§ **Data excerpts**:
━━━
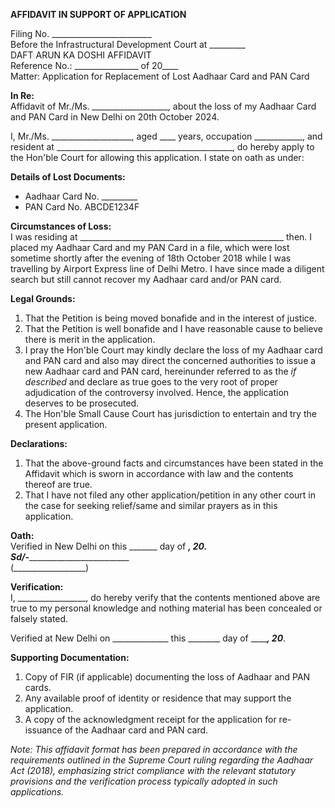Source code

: **AFFIDAVIT IN SUPPORT OF APPLICATION**

Filing No. _________________________  
Before the Infrastructural Development Court at _________  
DAFT ARUN KA DOSHI AFFIDAVIT  
Reference No.: ________________ of 20____  
Matter: Application for Replacement of Lost Aadhaar Card and PAN Card  

**In Re:**  
Affidavit of Mr./Ms. ___________________, about the loss of my Aadhaar Card and PAN Card in New Delhi on 20th October 2024.  

I, Mr./Ms. ____________________, aged ____ years, occupation ____________, and resident at ____________________________________________, do hereby apply to the Hon'ble Court for allowing this application. I state on oath as under:

**Details of Lost Documents:**  
- Aadhaar Card No. _________  
- PAN Card No. ABCDE1234F  

**Circumstances of Loss:**  
I was residing at ___________________________________________________ then. I placed my Aadhaar Card and my PAN Card in a file, which were lost sometime shortly after the evening of 18th October 2018 while I was travelling by Airport Express line of Delhi Metro. I have since made a diligent search but still cannot recover my Aadhaar card and/or PAN card.

**Legal Grounds:**  
1. That the Petition is being moved bonafide and in the interest of justice.  
2. That the Petition is well bonafide and I have reasonable cause to believe there is merit in the application.  
3. I pray the Hon'ble Court may kindly declare the loss of my Aadhaar card and PAN card and also may direct the concerned authorities to issue a new Aadhaar card and PAN card, hereinunder referred to as the *if described* and declare as true goes to the very root of proper adjudication of the controversy involved. Hence, the application deserves to be prosecuted.  
4. The Hon'ble Small Cause Court has jurisdiction to entertain and try the present application.  

**Declarations:**  
1. That the above-ground facts and circumstances have been stated in the Affidavit which is sworn in accordance with law and the contents thereof are true.  
2. That I have not filed any other application/petition in any other court in the case for seeking relief/same and similar prayers as in this application.  

**Oath:**  
Verified in New Delhi on this _______ day of ______________, 20_____.  
Sd/-__________________________________   
(__________________)  

**Verification:**  
I, _________________, do hereby verify that the contents mentioned above are true to my personal knowledge and nothing material has been concealed or falsely stated.  

Verified at New Delhi on ______________ this ________ day of _________, 20_____.  

**Supporting Documentation:**   
1. Copy of FIR (if applicable) documenting the loss of Aadhaar and PAN cards.  
2. Any available proof of identity or residence that may support the application.  
3. A copy of the acknowledgment receipt for the application for re-issuance of the Aadhaar card and PAN card.  

*Note: This affidavit format has been prepared in accordance with the requirements outlined in the Supreme Court ruling regarding the Aadhaar Act (2018), emphasizing strict compliance with the relevant statutory provisions and the verification process typically adopted in such applications.*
━━━
§ **What is expected**:
Where the data contains images, drop them and print the rest exactly.

§ **Written response**:
Source code

: **AFFIDAVIT IN SUPPORT OF APPLICATION**

Filing No. _________________________  
Before the Infrastructural Development Court at _________  
DAFT ARUN KA DOSHI AFFIDAVIT  
Reference No.: ________________ of 20____  
Matter: Application for Replacement of Lost Aadhaar Card and PAN Card  

**In Re:**  
Affidavit of Mr./Ms. ___________________, about the loss of my Aadhaar Card and PAN Card in New Delhi on 20th October 2024.  

I, Mr./Ms. ____________________, aged ____ years, occupation ____________, and resident at ____________________________________________, do hereby apply to the Hon'ble Court for allowing this application. I state on oath as under:

**Details of Lost Documents:**  
- Aadhaar Card No. _________  
- PAN Card No. ABCDE1234F  

**Circumstances of Loss:**  
I was residing at ___________________________________________________ then. I placed my Aadhaar Card and my PAN Card in a file, which were lost sometime shortly after the evening of 18th October 2018 while I was travelling by Airport Express line of Delhi Metro. I have since made a diligent search but still cannot recover my Aadhaar card and/or PAN card.

**Legal Grounds:**  
1. That the Petition is being moved bonafide and in the interest of justice.  
2. That the Petition is well bonafide and I have reasonable cause to believe there is merit in the application.  
3. I pray the Hon'ble Court may kindly declare the loss of my Aadhaar card and PAN card and also may direct the concerned authorities to issue a new Aadhaar card and PAN card, hereinunder referred to as the *if described* and declare as true goes to the very root of proper adjudication of the controversy involved. Hence, the application deserves to be prosecuted.  
4. The Hon'ble Small Cause Court has jurisdiction to entertain and try the present application.  

**Declarations:**  
1. That the above-ground facts and circumstances have been stated in the Affidavit which is sworn in accordance with law and the contents thereof are true.  
2. That I have not filed any other application/petition in any other court in the case for seeking relief/same and similar prayers as in this application.  

**Oath:**  
Verified in New Delhi on this _______ day of ______________, 20_____.  
Sd/-__________________________________   
(__________________)  

**Verification:**  
I, _________________, do hereby verify that the contents mentioned above are true to my personal knowledge and nothing material has been concealed or falsely stated.  

Verified at New Delhi on ______________ this ________ day of _________, 20_____.  

**Supporting Documentation:**   
1. Copy of FIR (if applicable) documenting the loss of Aadhaar and PAN cards.  
2. Any available proof of identity or residence that may support the application.  
3. A copy of the acknowledgment receipt for the application for re-issuance of the Aadhaar card and PAN card.  

*Note: This affidavit format has been prepared in accordance with the requirements outlined in the Supreme Court ruling regarding the Aadhaar Act (2018), emphasizing strict compliance with the relevant statutory provisions and the verification process typically adopted in such applications.*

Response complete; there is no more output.